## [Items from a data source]
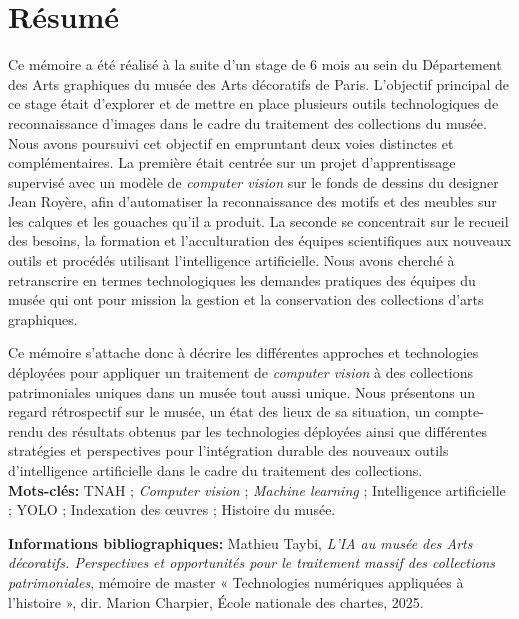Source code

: \documentclass[12pt,twoside]{book}
\begin{document}
	\chapter{Résumé}
\medskip
	Ce mémoire a été réalisé à la suite d'un stage de 6 mois au sein du Département des Arts graphiques du musée des Arts décoratifs de Paris. L'objectif principal de ce stage était d'explorer et de mettre en place plusieurs outils technologiques de reconnaissance d'images dans le cadre du traitement des collections du musée. Nous avons poursuivi cet objectif en empruntant deux voies distinctes et complémentaires. La première était centrée sur un projet d'apprentissage supervisé avec un modèle de \textit{computer vision} sur le fonds de dessins du designer Jean Royère, afin d'automatiser la reconnaissance des motifs et des meubles sur les calques et les gouaches qu'il a produit. La seconde se concentrait sur le recueil des besoins, la formation et l'acculturation des équipes scientifiques aux nouveaux outils et procédés utilisant l'intelligence artificielle. Nous avons cherché à retranscrire en termes technologiques les demandes pratiques des équipes du musée qui ont pour mission la gestion et la conservation des collections d'arts graphiques. 
    
    Ce mémoire s'attache donc à décrire les différentes approches et technologies déployées pour appliquer un traitement de \textit{computer vision} à des collections patrimoniales uniques dans un musée tout aussi unique. Nous présentons un regard rétrospectif sur le musée, un état des lieux de sa situation, un compte-rendu des résultats obtenus par les technologies déployées ainsi que différentes stratégies et perspectives pour l'intégration durable des nouveaux outils d'intelligence artificielle dans le cadre du traitement des collections. \\
	
	\textbf{Mots-clés:} TNAH ; \textit{Computer vision} ; \textit{Machine learning} ; Intelligence artificielle ; YOLO ; Indexation des œuvres ; Histoire du musée.
    

	\textbf{Informations bibliographiques:} Mathieu Taybi, \textit{L'IA au musée des Arts décoratifs. Perspectives et opportunités pour le traitement massif des collections patrimoniales}, mémoire de master « Technologies numériques appliquées à l'histoire », dir. Marion Charpier, École nationale des chartes, 2025.

\end{document}
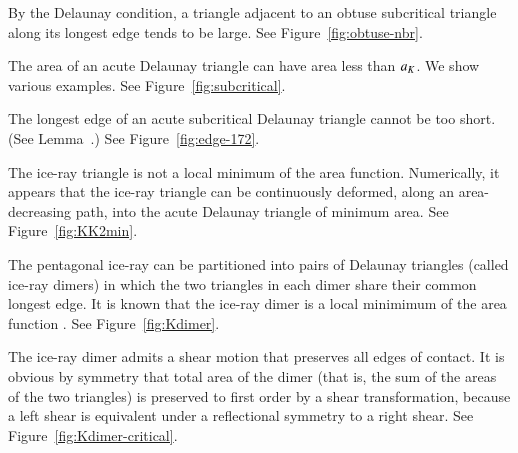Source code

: 
\begin{example} By the Delaunay condition, a triangle adjacent to an obtuse subcritical
triangle along its longest edge tends to be large. See Figure~\ref{fig:obtuse-nbr}.
\end{example}


\begin{example} The area of an acute Delaunay triangle can have area less than
$a_K$.  We show various examples.  See Figure~\ref{fig:subcritical}.
\end{example}


\begin{example} The longest edge of an acute subcritical Delaunay triangle cannot be too short.
(See Lemma~.) See Figure~\ref{fig:edge-172}.
\end{example}


\begin{example}  The ice-ray triangle is not a local minimum of the area function.
Numerically, it appears that the ice-ray triangle can be continuously deformed, along an area-decreasing
path, into the acute Delaunay triangle of minimum area. See Figure~\ref{fig:KK2min}.
\end{example}


\begin{example}  The pentagonal ice-ray can be partitioned into pairs
of Delaunay triangles (called ice-ray dimers) in which the two triangles
in each dimer share their common longest edge.  It is known that the ice-ray dimer is a local
minimimum of the area function \cite{Kus}. See Figure~\ref{fig:Kdimer}.
\end{example}


\begin{example} The ice-ray dimer admits a shear motion that preserves all edges of contact.
It is obvious by symmetry that total area of the dimer (that is, the sum of the areas of the two triangles)
is preserved to first order by a shear transformation, 
because a left shear is equivalent under a reflectional symmetry to a right shear.
See Figure~\ref{fig:Kdimer-critical}.
\end{example}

## [Work instructions]
Show, from the entries above, every line that includes the string "nouveaux".

## [Answer area]
	Ce mémoire a été réalisé à la suite d'un stage de 6 mois au sein du Département des Arts graphiques du musée des Arts décoratifs de Paris. L'objectif principal de ce stage était d'explorer et de mettre en place plusieurs outils technologiques de reconnaissance d'images dans le cadre du traitement des collections du musée. Nous avons poursuivi cet objectif en empruntant deux voies distinctes et complémentaires. La première était centrée sur un projet d'apprentissage supervisé avec un modèle de \textit{computer vision} sur le fonds de dessins du designer Jean Royère, afin d'automatiser la reconnaissance des motifs et des meubles sur les calques et les gouaches qu'il a produit. La seconde se concentrait sur le recueil des besoins, la formation et l'acculturation des équipes scientifiques aux nouveaux outils et procédés utilisant l'intelligence artificielle. Nous avons cherché à retranscrire en termes technologiques les demandes pratiques des équipes du musée qui ont pour mission la gestion et la conservation des collections d'arts graphiques. 
    Ce mémoire s'attache donc à décrire les différentes approches et technologies déployées pour appliquer un traitement de \textit{computer vision} à des collections patrimoniales uniques dans un musée tout aussi unique. Nous présentons un regard rétrospectif sur le musée, un état des lieux de sa situation, un compte-rendu des résultats obtenus par les technologies déployées ainsi que différentes stratégies et perspectives pour l'intégration durable des nouveaux outils d'intelligence artificielle dans le cadre du traitement des collections. \\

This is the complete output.